The core of the system relies on **MediaPipe** for hand landmark detection, **pre-trained machine learning models** for recognizing gestures and numbers, and Google’s **Text-to-Speech (TTS)** service for converting the recognized gestures/numbers into spoken words. Both the sign and number models are trained using **multilayer perceptrons** on a large dataset and have undergone **hyperparameter tuning** to optimize performance.

## How the System Works

1. **Hand Detection and Tracking**:
   - The system captures real-time video from a webcam using **OpenCV**.
   - It uses **MediaPipe** to detect hand landmarks and track hand movements. It works with either one or two hands at a time.

2. **Gesture and Number Recognition**:
   - For **sign language gestures**: If only one hand is detected, the system predicts the hand gesture using a pre-trained model (`finalized_model_hyp_onlysigns.sav`), which classifies the gesture based on hand landmarks.Some preprocessing are carried out before passing the data to the model.
   - For **numbers**: If two hands are detected, the system uses another pre-trained model (`numbers_model_iter2.sav`) to predict the number represented by the hand signs.

3. **Text-to-Speech Conversion**:
   - Once a gesture or number is recognized and held for 5 seconds, the corresponding text is passed to the Google Cloud TTS API, which synthesizes speech in English/Arabic.
   - The synthesized audio is saved as an MP3 file and played back through the speakers.

This system is a powerful tool for enhancing communication through gesture recognition and speech synthesis, making it particularly useful for educational and assistive technologies.


In [1]:
#Reference: https://github.com/kinivi/hand-gesture-recognition-mediapipe

import cv2
import mediapipe as mp
import copy
import itertools
import csv
import playsound
import pickle
import os
import numpy as np
from google.cloud import texttospeech
from pydub import AudioSegment
from pydub.playback import play
import io
import threading
import time
from playsound import playsound

class HandGestureRecognition:
    def __init__(self):
        # Initialize mediapipe
        self.mp_drawing = mp.solutions.drawing_utils
        self.mp_hands = mp.solutions.hands

        # Load pre-trained models for gesture recognition
        self.model_signs = pickle.load(open('model/finalized_model_hyp_onlysigns.sav', 'rb'))
        self.model_numbers = pickle.load(open('model/numbers_model_iter2.sav', 'rb'))

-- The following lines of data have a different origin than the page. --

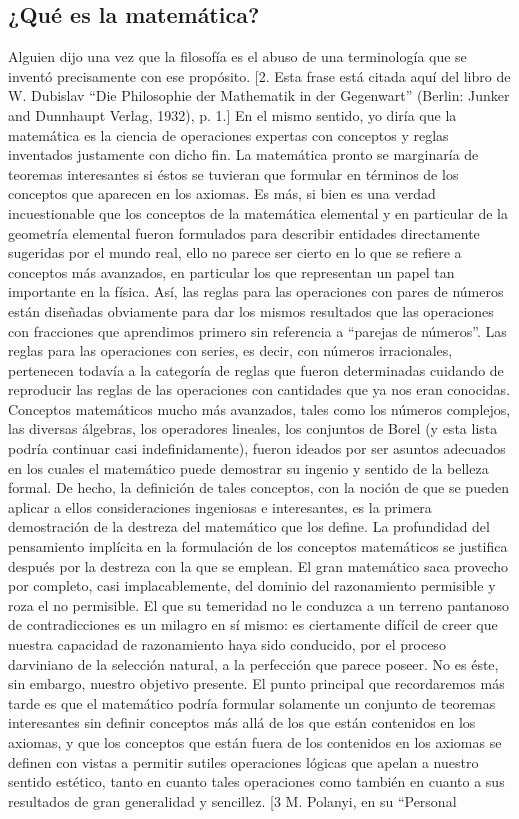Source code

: \documentclass[a4paper, 12pt]{article}
\begin{document}
\subsection*{¿Qué es la matemática?}

Alguien dijo una vez que la filosofía es el abuso de una terminología que se inventó precisamente con ese propósito. [2. Esta frase está citada aquí del libro de  W. Dubislav ``Die Philosophie der Mathematik in der Gegenwart'' (Berlin: Junker and Dunnhaupt Verlag, 1932), p. 1.] En el mismo sentido, yo diría que la matemática es la ciencia de operaciones expertas con conceptos y reglas inventados justamente con dicho fin. La matemática pronto se marginaría de teoremas interesantes si éstos se tuvieran que formular en términos de los conceptos que aparecen en los axiomas. Es más, si bien es una verdad incuestionable que los conceptos de la matemática elemental y en particular de la geometría elemental fueron formulados para describir entidades directamente sugeridas por el mundo real, ello no parece ser cierto en lo que se refiere a conceptos más avanzados, en particular los que representan un papel tan importante en la física. Así, las reglas para las operaciones con pares de números están diseñadas obviamente para dar los mismos resultados que las operaciones con fracciones que aprendimos primero sin referencia a ``parejas de números''. Las reglas para las operaciones con series, es decir, con números irracionales, pertenecen todavía a la categoría de reglas que fueron determinadas cuidando de reproducir las reglas de las operaciones con cantidades que ya nos eran conocidas. Conceptos matemáticos mucho más avanzados, tales como los números complejos, las diversas álgebras, los operadores lineales, los conjuntos de Borel (y esta lista podría continuar casi indefinidamente), fueron ideados por ser asuntos adecuados en los cuales el matemático puede demostrar su ingenio y sentido de la belleza formal. De hecho, la definición de tales conceptos, con la noción de que se pueden aplicar a ellos consideraciones ingeniosas e interesantes, es la primera demostración de la destreza del matemático que los define. La profundidad del pensamiento implícita en la formulación de los conceptos matemáticos se justifica después por la destreza con la que se emplean. El gran matemático saca provecho por completo, casi implacablemente, del dominio del razonamiento permisible y roza el no permisible. El que su temeridad no le conduzca a un terreno pantanoso de contradicciones es un milagro en sí mismo: es ciertamente difícil de creer que nuestra capacidad de razonamiento haya sido conducido, por el proceso darviniano de la selección natural, a la perfección que parece poseer. No es éste, sin embargo, nuestro objetivo presente. El punto principal que recordaremos más tarde es que el matemático podría formular solamente un conjunto de teoremas interesantes sin definir conceptos más allá de los que están contenidos en los axiomas, y que los conceptos que están fuera de los contenidos en los axiomas se definen con vistas a permitir sutiles operaciones lógicas que apelan a nuestro sentido estético, tanto en cuanto tales operaciones como también en cuanto a sus resultados de gran generalidad y sencillez. [3 M. Polanyi, en su ``Personal 
\end{document}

        # Text-to-speech client initialization
        os.environ["GOOGLE_APPLICATION_CREDENTIALS"] = 'text-to-speech-435015-82e32527fb00.json'
        self.client = texttospeech.TextToSpeechClient()

        # Text-to-speech parameters
        self.voice = texttospeech.VoiceSelectionParams(
            language_code="ar-XA", ssml_gender=texttospeech.SsmlVoiceGender.NEUTRAL)
        self.audio_config = texttospeech.AudioConfig(
            audio_encoding=texttospeech.AudioEncoding.MP3)
        
        
#         # Dictionary for number-to-english word mapping - need to work on accessing this
#         self.sign_to_word = {
#                     "Alif": 'أ', "Ba": 'ب', "Ta": 'ت', "Tha": 'ث', "Jim": 'ج', "Ha": 'ح', "Kha": 'خ',
#                     "Dal": 'د', "Zay": 'ز', "Sien": 'س', "Shien": 'ش', "Sad": 'ص', "Dhad": 'ض',
#                     "Tah": 'ط', "Thah": 'ظ', "Ayn": 'ع', "Ghayn": 'غ', "Fa": 'ف', "Qaf": 'ق',
#                     "Kaf": 'ك', "Lam": 'ل', "Miem": 'م', "Noon": 'ن', "He": 'هـ', "Waw": 'و',
#                     "Taa": 'ت', "La": 'لا'}

        # Dictionary for number-to-english word mapping
        self.num_to_word = {
            1: 'one', 2: 'two', 3: 'three', 4: 'four',
            5: 'five', 6: 'six', 7: 'seven', 8: 'eight',
            9: 'nine', 10: 'ten'
        }
        
        #Dictionary for number-to-arabic word mapping
#         self.num_to_word = { "1": '١', "2": '٢', "3": '٣', "4": '٤', "5": '٥', 
#                             "6": '٦', "7": '٧', "8": '٨', "9": '٩', "10": '١٠'}

        # Global states for gesture tracking and speech synthesis
        self.prev_result = None
        self.response = None
        self.lock = threading.Lock()
        self.prev_time = time.time()
        self.sign_count = 0
        self.same_gesture_duration = 0

    def calc_landmark_list(self, image, landmarks):
        """Calculate the hand landmarks in pixel coordinates."""
        image_width, image_height = image.shape[1], image.shape[0]
        landmark_point = []
        for _, landmark in enumerate(landmarks.landmark):
            landmark_x = min(int(landmark.x * image_width), image_width - 1)
            landmark_y = min(int(landmark.y * image_height), image_height - 1)
            landmark_point.append([landmark_x, landmark_y])
        return landmark_point

    def pre_process_landmark(self, landmark_list):
        """Normalize the hand landmarks and flatten into a single list."""
        base_x, base_y = landmark_list[0][0], landmark_list[0][1]
        for index, point in enumerate(landmark_list):
            landmark_list[index][0] -= base_x
            landmark_list[index][1] -= base_y
        landmark_list = [coord for point in landmark_list for coord in point]
        max_value = max(list(map(abs, landmark_list)))
        return [n / max_value for n in landmark_list]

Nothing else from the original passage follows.